• INPUT DATA
▶

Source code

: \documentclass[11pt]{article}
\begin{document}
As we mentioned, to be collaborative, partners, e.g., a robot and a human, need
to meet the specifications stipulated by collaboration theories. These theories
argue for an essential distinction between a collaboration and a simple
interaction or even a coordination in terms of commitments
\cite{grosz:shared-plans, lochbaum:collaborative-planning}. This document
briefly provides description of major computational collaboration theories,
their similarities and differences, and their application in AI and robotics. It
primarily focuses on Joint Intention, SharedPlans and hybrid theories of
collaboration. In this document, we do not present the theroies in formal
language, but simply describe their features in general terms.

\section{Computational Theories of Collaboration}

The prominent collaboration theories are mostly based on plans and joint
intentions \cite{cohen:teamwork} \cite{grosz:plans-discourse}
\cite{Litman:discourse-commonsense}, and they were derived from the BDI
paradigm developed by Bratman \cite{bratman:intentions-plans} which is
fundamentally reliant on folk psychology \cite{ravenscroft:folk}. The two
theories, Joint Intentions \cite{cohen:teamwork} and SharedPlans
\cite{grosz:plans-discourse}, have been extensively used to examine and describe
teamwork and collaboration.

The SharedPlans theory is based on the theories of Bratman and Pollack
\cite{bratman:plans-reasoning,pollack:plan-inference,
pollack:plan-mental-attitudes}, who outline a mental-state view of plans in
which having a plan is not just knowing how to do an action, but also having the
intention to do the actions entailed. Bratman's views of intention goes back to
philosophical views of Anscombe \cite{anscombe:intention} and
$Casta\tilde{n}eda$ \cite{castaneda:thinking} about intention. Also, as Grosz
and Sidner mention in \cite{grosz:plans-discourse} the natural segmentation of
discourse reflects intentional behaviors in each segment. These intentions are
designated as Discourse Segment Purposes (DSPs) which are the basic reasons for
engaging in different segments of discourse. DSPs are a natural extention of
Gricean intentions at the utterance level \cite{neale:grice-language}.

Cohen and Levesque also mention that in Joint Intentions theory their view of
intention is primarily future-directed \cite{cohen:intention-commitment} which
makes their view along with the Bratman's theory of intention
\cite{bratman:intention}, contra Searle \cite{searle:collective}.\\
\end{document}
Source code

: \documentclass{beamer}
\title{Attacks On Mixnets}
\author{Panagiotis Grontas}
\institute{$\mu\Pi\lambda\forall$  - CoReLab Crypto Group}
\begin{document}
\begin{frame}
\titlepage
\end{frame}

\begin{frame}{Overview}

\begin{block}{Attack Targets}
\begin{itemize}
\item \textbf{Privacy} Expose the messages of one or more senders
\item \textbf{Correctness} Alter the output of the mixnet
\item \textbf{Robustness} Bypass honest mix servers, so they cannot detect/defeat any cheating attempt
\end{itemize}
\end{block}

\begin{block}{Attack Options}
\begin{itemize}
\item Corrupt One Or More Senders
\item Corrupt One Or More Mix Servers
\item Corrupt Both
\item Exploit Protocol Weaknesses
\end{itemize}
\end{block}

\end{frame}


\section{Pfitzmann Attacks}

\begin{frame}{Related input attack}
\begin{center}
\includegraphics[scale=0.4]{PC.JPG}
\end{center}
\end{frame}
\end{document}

◀

• EXERCISE DETAILS
Once the line containing "collaboration. In this" has been written out, please stop; every line before it, back to the first line of the records above, should be given exactly.

• ANSWER SECTION
Source code

: \documentclass[11pt]{article}
\begin{document}
As we mentioned, to be collaborative, partners, e.g., a robot and a human, need
to meet the specifications stipulated by collaboration theories. These theories
argue for an essential distinction between a collaboration and a simple
interaction or even a coordination in terms of commitments
\cite{grosz:shared-plans, lochbaum:collaborative-planning}. This document
briefly provides description of major computational collaboration theories,
their similarities and differences, and their application in AI and robotics. It
primarily focuses on Joint Intention, SharedPlans and hybrid theories of
collaboration. In this document, we do not present the theroies in formal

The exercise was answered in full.